(Exercise directions): What are the lines from the top of the entries through the one with "of approximately XYZ%."? Write them out exactly, with no pictures.
++++ Provided records ++++
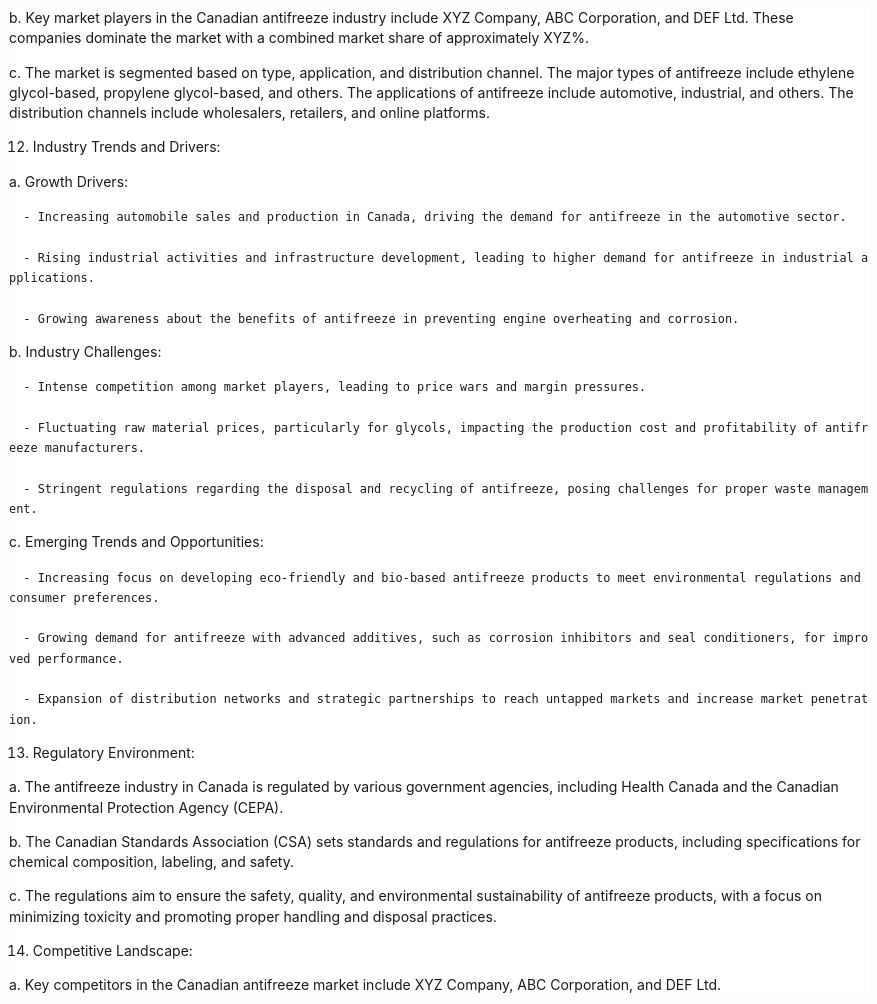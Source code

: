    b. Key market players in the Canadian antifreeze industry include XYZ Company, ABC Corporation, and DEF Ltd. These companies dominate the market with a combined market share of approximately XYZ%.

   c. The market is segmented based on type, application, and distribution channel. The major types of antifreeze include ethylene glycol-based, propylene glycol-based, and others. The applications of antifreeze include automotive, industrial, and others. The distribution channels include wholesalers, retailers, and online platforms.



12. Industry Trends and Drivers:

   a. Growth Drivers:

      - Increasing automobile sales and production in Canada, driving the demand for antifreeze in the automotive sector.

      - Rising industrial activities and infrastructure development, leading to higher demand for antifreeze in industrial applications.

      - Growing awareness about the benefits of antifreeze in preventing engine overheating and corrosion.

   b. Industry Challenges:

      - Intense competition among market players, leading to price wars and margin pressures.

      - Fluctuating raw material prices, particularly for glycols, impacting the production cost and profitability of antifreeze manufacturers.

      - Stringent regulations regarding the disposal and recycling of antifreeze, posing challenges for proper waste management.

   c. Emerging Trends and Opportunities:

      - Increasing focus on developing eco-friendly and bio-based antifreeze products to meet environmental regulations and consumer preferences.

      - Growing demand for antifreeze with advanced additives, such as corrosion inhibitors and seal conditioners, for improved performance.

      - Expansion of distribution networks and strategic partnerships to reach untapped markets and increase market penetration.



13. Regulatory Environment:

   a. The antifreeze industry in Canada is regulated by various government agencies, including Health Canada and the Canadian Environmental Protection Agency (CEPA).

   b. The Canadian Standards Association (CSA) sets standards and regulations for antifreeze products, including specifications for chemical composition, labeling, and safety.

   c. The regulations aim to ensure the safety, quality, and environmental sustainability of antifreeze products, with a focus on minimizing toxicity and promoting proper handling and disposal practices.



14. Competitive Landscape:

   a. Key competitors in the Canadian antifreeze market include XYZ Company, ABC Corporation, and DEF Ltd.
++++
(Exercise answer):
Source code

:    b. Key market players in the Canadian antifreeze industry include XYZ Company, ABC Corporation, and DEF Ltd. These companies dominate the market with a combined market share of approximately XYZ%.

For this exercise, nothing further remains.